Paine wasn't always sure she believed in Yevon, but she knew the aeons were real; she had seen a few summoners call Ifrit, and now she could feel him in the undercurrents of power that filled this plain, dark room. She approached the pedestal, drawn to it even as she feared it, each step infusing her with a greater sense of awe. She stared into the flame that danced in front of her, and she searched its patterns for the secrets she knew it contained. Slowly, reverentially, she reached out for the sphere that rested on the pedestal's edge, the heat of its mystical fires crackling, arcing to meet her fingers, filling her with light--
"Hey, kid! Get away from there!" The shout broke through Paine's trace as a heavy hand fell on her shoulder and yanked her away from the pedestal. The spell broken, she whirled around and looked up into the blazing eyes of a young warrior monk.
"You shouldn't be in here!" he barked, giving her a bone-jolting shake. "What were you thinking?" He half-marched, half-dragged her back to the platform, her heels skittering over the rough surface of the stone floor. The lift shuddered back to life, and Paine had time for one last glance around the Cloister before it was replaced by the tiny antechamber at the top of the stairs. Still gripping her shoulder, her captor pushed her forward, out of the room, down the stairs, and into the temple, where he shoved her one last time. Paine put out her arms to steady herself, then turned around to face him, a defiant response at the ready.
The warrior monk held up a hand, silencing her before she could say a word. "I should just turn you over to the matron and be done with it. Or maybe to the captain of the warrior monks; he'd teach you proper respect for Yevon and the fayth."
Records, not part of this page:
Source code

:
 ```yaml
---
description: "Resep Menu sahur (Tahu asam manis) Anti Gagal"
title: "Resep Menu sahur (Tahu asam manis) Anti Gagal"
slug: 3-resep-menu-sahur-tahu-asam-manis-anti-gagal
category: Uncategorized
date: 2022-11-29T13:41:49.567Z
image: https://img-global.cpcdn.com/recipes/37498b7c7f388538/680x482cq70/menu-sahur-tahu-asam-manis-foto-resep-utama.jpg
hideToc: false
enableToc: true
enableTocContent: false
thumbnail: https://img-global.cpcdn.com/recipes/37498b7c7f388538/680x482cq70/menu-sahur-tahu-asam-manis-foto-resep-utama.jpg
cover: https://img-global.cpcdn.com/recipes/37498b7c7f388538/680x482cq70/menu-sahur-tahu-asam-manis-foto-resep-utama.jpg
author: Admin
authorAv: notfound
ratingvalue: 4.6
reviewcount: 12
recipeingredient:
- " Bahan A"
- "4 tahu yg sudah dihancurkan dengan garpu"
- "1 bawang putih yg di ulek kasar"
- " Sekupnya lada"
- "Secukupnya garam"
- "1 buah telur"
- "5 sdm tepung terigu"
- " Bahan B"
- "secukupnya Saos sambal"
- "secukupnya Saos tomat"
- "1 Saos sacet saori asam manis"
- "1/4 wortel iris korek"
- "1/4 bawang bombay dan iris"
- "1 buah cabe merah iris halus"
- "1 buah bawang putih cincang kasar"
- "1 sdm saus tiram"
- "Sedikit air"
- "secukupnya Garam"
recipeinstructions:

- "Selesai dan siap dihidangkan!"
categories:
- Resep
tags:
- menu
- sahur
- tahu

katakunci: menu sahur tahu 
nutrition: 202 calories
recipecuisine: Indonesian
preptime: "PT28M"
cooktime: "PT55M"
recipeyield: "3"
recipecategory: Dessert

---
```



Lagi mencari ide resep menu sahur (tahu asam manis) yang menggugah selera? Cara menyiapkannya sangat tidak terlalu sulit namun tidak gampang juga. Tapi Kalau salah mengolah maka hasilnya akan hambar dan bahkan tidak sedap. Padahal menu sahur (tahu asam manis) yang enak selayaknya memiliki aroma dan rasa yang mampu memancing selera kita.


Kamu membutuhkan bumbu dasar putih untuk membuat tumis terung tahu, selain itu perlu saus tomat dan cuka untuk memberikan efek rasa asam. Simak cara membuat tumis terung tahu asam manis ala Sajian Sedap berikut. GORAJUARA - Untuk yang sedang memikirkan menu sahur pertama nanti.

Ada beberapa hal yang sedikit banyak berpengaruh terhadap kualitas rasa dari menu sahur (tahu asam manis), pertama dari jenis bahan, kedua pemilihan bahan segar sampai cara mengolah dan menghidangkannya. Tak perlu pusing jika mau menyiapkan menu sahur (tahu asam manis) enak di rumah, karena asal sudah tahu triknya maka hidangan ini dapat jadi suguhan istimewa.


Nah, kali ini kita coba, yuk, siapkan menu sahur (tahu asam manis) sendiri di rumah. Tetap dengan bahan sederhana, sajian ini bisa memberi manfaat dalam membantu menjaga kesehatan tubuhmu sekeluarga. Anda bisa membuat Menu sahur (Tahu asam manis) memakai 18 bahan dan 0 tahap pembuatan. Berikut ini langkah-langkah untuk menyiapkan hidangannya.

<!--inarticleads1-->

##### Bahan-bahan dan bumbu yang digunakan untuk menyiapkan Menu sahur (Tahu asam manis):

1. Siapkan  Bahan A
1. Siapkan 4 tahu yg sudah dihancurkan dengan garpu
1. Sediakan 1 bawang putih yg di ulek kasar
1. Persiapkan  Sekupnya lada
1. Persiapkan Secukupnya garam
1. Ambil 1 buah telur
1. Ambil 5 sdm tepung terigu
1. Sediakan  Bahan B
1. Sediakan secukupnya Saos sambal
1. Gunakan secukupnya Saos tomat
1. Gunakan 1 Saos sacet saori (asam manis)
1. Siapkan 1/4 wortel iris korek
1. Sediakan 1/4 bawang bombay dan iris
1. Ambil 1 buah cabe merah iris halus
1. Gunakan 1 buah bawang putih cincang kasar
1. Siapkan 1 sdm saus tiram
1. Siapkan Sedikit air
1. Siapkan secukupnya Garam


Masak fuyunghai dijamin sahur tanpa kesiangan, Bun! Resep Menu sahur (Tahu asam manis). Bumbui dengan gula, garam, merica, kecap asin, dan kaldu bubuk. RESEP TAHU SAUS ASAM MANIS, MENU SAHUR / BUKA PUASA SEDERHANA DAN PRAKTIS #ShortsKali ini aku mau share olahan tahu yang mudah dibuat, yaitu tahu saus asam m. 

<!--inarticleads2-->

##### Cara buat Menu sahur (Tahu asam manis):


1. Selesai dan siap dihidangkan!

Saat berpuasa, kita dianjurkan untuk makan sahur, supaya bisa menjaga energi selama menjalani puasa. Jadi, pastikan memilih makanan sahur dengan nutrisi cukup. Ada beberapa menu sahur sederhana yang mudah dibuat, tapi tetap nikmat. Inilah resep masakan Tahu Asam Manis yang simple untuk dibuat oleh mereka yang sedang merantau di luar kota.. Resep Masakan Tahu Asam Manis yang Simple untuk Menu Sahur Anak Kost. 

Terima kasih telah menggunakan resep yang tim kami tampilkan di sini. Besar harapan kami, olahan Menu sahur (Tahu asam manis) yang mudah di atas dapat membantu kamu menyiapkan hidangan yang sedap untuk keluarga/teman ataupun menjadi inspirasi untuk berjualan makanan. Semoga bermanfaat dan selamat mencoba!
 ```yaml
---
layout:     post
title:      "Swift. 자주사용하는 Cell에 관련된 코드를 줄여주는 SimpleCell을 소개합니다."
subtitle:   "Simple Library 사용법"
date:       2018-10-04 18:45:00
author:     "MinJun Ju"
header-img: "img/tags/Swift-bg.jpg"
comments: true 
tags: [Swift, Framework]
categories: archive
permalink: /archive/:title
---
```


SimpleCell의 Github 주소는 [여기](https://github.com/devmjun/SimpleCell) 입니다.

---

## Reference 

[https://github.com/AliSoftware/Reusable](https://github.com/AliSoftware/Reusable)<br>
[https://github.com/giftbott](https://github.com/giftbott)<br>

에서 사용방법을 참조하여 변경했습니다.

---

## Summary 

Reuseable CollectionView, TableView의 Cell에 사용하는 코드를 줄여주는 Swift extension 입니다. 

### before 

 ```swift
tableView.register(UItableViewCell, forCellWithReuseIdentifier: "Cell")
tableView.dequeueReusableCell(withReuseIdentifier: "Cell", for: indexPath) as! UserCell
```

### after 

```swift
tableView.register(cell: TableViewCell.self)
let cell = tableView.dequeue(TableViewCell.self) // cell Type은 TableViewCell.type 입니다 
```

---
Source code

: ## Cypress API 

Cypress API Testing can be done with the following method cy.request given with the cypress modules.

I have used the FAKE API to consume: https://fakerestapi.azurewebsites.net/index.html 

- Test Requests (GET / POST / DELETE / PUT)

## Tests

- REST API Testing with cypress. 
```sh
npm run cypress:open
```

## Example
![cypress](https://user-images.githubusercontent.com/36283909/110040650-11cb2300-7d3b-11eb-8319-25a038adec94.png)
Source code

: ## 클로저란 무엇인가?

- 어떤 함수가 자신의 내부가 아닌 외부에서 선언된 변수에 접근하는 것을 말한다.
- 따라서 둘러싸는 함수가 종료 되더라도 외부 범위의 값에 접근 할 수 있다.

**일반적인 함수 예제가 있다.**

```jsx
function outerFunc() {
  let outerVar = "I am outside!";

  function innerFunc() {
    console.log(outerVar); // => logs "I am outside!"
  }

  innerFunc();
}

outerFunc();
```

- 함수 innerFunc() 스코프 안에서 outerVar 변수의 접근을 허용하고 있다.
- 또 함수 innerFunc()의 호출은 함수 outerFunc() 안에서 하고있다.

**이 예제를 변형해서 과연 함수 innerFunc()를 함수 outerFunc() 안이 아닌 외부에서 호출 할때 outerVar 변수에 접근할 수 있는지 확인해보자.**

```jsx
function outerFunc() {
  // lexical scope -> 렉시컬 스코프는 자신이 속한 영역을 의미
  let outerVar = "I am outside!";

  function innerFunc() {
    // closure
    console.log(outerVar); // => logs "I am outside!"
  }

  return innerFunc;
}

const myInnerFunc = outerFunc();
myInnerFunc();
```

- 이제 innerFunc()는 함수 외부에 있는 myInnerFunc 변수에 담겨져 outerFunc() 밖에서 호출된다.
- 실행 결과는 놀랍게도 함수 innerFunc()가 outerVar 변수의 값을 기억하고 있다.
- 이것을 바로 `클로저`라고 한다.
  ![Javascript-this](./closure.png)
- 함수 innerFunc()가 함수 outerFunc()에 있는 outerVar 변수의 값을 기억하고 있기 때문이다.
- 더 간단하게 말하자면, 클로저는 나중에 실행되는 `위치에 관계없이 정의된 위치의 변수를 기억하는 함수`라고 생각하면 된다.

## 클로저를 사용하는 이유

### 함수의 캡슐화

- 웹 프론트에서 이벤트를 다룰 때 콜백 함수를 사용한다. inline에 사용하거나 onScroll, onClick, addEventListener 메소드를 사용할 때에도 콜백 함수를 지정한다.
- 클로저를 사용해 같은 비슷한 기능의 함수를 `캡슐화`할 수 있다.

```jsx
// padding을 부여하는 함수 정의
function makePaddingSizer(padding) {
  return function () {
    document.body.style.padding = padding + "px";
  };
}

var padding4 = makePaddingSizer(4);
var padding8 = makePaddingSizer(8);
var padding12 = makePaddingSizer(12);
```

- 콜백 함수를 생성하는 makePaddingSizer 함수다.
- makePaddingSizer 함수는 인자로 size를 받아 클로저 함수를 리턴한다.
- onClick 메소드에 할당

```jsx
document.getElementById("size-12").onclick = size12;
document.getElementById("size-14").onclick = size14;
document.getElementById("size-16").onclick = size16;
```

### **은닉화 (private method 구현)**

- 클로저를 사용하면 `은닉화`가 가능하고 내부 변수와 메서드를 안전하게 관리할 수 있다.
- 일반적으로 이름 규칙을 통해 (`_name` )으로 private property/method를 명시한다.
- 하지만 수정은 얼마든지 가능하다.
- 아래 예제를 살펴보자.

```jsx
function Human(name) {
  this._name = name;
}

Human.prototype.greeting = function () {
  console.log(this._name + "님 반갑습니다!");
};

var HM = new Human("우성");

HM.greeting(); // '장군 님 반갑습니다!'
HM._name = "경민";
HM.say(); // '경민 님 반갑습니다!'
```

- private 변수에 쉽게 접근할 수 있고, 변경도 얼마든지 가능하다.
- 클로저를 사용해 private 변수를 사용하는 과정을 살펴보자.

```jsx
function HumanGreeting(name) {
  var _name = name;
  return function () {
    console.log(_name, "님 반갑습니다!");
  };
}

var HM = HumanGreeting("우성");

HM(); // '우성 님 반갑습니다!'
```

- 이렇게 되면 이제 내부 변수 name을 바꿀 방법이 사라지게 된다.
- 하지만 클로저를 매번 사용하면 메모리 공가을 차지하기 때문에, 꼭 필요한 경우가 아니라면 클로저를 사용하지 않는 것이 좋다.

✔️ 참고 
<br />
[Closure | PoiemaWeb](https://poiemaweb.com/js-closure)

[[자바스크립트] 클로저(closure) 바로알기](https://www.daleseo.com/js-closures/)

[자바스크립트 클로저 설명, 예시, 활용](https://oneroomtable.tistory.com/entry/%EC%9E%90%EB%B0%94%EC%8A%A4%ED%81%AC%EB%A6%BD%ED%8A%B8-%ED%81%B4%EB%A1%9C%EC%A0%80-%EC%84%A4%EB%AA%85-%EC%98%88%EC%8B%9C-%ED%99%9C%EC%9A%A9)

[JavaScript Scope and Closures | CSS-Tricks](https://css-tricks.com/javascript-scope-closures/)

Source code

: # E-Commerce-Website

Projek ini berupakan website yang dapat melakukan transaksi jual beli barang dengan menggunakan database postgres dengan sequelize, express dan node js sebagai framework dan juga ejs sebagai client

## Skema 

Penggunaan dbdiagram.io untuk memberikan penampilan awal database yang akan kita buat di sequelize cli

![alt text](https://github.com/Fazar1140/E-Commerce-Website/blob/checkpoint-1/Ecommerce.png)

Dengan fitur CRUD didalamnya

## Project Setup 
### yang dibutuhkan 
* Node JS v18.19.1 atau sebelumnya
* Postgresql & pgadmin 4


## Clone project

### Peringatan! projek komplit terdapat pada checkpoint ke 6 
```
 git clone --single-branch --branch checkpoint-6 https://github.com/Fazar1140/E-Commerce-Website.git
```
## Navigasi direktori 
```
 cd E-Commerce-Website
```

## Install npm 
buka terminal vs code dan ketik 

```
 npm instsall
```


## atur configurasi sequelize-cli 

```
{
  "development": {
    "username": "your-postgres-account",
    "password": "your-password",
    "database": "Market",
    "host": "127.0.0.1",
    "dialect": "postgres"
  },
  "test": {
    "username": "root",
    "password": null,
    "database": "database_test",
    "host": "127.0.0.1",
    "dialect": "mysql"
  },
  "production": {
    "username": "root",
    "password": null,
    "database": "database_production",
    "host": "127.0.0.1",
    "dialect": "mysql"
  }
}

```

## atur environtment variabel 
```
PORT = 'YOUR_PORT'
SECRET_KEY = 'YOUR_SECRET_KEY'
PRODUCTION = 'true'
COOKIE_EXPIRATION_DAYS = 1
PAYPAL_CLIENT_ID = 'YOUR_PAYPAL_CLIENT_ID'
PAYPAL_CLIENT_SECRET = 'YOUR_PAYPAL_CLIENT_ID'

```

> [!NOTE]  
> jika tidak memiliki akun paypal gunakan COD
Paine crossed her arms. "I'd like to see him try." She stood up as straight and stiff as the statues that surrounded her and glared right back at him. After a moment, he broke the staredown with a chuckle and a shake of his head.
"Well, you're a spirited one. All right, we'll let it go this once."
At the reprieve, all of Paine's defiance fizzled into relief, and she allowed her shoulders to slump, just a little. "Thank you, sir."
The monk nodded. "But I'd better not see you in here again unless you're here for prayers. Or ten years from now as someone's guardian." Paine jerked her head up at suggestion; his mouth had quirked into a small grin. "Now go on, get outta here."
Paine resisted an urge to salute. Instead, she nodded her thanks, then ran out of the temple, her mind churning with new possibilities.